Già l’insegnamento di Chiara Lubich è stata la carta per vincere ogni cosa in questi anni. Per superare le difficoltà, per accettare le croci piccole e grandi dell’esistenza. L’esperienza condivisa, l’aiuto ricevuto da altri. “Che ricchezza la vita del Vangelo vissuto!”. Tonino dispensa serenità dal suo volto pur scavato dalla fatica. Tra i servizi e le opere caritative che sostiene da anni vi è pure il viaggio che compie una volta al mese con l’Associazione Regina della Pace, una onlus che porta con dei tir, dall’Italia in Bosnia Erzegovina cibo, vestiti, lavatrici, mobili, lenzuola, coperte. «Una piccola cosa: un aiuto a chi ha bisogno – ci dice – per tirare avanti. Là la vita è più dura che qui».

 

Ultimamente stava percorrendo la statale in bicicletta, quando è stato investito da un’automobile.
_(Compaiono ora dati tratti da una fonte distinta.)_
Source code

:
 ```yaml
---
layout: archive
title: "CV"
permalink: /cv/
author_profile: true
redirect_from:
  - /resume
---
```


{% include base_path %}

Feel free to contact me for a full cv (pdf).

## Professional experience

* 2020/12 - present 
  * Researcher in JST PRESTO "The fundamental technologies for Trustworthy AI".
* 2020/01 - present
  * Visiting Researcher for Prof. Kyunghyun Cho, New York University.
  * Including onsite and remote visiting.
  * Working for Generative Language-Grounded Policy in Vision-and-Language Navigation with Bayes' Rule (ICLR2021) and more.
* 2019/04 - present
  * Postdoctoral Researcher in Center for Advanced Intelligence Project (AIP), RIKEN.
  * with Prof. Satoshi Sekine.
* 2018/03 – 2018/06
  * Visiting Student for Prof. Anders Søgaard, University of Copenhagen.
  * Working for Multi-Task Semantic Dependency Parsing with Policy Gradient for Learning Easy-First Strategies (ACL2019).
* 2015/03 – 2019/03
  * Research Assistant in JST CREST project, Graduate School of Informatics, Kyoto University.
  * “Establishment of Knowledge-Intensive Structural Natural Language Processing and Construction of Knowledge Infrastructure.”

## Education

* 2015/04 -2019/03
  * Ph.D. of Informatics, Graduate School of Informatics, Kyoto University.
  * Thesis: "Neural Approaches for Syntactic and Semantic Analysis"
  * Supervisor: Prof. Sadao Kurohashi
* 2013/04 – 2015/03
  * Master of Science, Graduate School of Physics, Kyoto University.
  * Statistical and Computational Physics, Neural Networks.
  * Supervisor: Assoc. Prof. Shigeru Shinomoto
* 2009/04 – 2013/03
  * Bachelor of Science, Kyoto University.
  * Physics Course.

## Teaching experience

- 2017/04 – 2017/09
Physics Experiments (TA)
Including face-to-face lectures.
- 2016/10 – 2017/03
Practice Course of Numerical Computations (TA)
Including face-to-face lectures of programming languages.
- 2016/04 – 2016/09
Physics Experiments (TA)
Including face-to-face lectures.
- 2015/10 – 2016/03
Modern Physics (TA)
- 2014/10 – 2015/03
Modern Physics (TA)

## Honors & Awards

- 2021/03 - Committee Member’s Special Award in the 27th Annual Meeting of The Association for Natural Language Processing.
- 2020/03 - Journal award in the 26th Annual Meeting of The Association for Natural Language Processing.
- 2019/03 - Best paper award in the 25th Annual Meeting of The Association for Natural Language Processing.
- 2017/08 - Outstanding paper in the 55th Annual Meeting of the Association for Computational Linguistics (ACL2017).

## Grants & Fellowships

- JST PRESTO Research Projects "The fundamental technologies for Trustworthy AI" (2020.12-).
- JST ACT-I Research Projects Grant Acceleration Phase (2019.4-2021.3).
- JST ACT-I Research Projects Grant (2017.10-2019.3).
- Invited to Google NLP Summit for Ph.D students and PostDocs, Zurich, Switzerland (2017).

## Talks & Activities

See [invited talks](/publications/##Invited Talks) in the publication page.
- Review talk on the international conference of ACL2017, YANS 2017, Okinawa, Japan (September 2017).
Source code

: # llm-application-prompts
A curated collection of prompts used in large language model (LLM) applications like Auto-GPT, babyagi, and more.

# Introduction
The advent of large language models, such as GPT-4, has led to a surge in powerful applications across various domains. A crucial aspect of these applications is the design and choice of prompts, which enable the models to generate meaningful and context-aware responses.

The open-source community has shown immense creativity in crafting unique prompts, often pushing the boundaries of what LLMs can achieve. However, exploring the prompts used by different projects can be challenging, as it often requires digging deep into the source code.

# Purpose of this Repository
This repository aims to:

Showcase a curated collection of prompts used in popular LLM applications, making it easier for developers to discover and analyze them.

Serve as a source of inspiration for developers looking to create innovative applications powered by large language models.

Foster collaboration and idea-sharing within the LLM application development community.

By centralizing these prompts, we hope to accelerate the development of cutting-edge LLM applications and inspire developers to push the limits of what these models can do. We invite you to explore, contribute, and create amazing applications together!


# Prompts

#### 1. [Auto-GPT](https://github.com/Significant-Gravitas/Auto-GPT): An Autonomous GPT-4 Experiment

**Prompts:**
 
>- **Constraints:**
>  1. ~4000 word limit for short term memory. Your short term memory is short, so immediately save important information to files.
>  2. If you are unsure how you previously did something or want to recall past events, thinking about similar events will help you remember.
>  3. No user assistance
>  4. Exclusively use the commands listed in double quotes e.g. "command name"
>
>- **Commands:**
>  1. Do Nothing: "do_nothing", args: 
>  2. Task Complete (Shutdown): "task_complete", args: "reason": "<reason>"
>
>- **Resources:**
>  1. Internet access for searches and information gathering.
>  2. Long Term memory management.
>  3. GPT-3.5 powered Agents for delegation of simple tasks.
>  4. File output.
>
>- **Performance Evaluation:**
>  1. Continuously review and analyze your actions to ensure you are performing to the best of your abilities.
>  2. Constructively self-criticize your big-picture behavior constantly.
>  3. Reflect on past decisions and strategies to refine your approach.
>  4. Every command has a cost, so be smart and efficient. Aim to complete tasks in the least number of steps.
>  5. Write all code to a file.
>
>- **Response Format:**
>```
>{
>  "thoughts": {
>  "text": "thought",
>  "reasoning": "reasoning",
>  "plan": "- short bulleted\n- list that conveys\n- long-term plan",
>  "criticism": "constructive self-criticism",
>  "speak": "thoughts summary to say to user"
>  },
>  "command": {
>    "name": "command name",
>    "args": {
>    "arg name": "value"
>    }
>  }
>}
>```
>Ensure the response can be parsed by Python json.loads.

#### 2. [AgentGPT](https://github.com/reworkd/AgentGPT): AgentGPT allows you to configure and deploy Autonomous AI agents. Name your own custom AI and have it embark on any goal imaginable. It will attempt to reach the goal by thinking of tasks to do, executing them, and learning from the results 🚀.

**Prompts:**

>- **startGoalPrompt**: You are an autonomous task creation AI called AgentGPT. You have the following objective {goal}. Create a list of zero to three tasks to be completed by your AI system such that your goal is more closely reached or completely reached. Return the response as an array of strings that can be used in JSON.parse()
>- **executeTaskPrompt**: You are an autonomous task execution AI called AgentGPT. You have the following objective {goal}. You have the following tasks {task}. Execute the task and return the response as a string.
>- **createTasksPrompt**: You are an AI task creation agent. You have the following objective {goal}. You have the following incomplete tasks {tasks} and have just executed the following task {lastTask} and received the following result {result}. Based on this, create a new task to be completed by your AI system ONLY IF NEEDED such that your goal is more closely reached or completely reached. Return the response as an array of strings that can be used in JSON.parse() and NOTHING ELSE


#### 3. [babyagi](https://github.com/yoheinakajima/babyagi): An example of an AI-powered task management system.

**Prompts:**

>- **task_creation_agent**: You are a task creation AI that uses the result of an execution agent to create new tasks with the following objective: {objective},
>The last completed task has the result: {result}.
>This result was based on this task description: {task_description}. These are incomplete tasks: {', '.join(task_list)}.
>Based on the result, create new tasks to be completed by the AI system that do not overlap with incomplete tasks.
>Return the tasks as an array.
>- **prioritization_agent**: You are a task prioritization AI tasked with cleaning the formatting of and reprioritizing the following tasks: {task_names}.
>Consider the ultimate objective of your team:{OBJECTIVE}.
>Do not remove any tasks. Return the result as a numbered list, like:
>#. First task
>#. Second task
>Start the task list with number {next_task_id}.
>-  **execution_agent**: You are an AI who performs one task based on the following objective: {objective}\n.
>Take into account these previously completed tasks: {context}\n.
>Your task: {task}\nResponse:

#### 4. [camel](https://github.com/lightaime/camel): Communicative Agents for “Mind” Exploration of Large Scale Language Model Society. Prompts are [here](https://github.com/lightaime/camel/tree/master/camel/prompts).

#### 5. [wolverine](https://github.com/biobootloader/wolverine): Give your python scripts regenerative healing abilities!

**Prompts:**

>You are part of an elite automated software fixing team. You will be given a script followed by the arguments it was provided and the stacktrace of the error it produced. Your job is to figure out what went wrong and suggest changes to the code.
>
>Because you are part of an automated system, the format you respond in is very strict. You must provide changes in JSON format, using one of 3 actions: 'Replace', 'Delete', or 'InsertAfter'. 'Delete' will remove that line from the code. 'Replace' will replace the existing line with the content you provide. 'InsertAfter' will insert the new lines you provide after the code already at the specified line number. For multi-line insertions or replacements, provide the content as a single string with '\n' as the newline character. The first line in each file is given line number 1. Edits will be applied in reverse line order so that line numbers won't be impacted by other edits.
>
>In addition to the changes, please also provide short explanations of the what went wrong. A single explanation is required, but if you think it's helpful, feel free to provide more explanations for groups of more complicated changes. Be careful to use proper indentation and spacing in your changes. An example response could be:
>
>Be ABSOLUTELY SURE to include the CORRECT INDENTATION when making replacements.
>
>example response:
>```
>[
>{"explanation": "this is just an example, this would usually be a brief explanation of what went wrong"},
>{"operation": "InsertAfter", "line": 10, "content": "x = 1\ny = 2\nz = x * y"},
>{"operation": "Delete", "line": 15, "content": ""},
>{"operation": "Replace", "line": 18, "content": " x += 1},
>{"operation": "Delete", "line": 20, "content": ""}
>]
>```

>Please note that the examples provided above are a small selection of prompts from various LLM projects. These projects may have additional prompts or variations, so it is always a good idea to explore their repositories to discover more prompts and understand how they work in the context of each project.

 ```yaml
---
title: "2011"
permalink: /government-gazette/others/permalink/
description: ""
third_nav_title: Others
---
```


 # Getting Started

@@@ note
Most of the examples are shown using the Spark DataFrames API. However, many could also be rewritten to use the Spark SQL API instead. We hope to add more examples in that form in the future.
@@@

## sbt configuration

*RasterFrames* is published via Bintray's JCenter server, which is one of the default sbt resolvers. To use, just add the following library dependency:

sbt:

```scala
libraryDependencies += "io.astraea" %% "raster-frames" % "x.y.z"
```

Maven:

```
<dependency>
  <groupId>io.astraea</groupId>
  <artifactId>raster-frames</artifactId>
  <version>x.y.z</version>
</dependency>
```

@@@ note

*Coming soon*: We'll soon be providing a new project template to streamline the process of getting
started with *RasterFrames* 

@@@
Frattura del bacino è stata la diagnosi, stare fermo è stato un penitenza accettata “per fare bene quello che Dio mi chiedeva”. Il risarcimento dell’assicurazione poteva essere una vera provvidenza per fare un lavoro programmato da tempo, ma Tonino ha pensato di destinarlo ad un’altra persona che aveva più bisogno: “quel lavoro, lo possiamo fare più avanti, non c’è fretta”.  Tonino ci lascia col sorriso sulle labbra, è felice di aver imboccato fin   da giovane l’avventura cristiana e di aver provato a vivere ogni giorno il Vangelo. La sua storia si è arricchita di tanti tasselli, piccoli e grandi. Soprattutto la sua vita è stata sempre vissuta nell’attenzione verso chi aveva bisogno. E quanti volti, quante storie, quanti “atti d’amore” sono conservati nel suo cuore.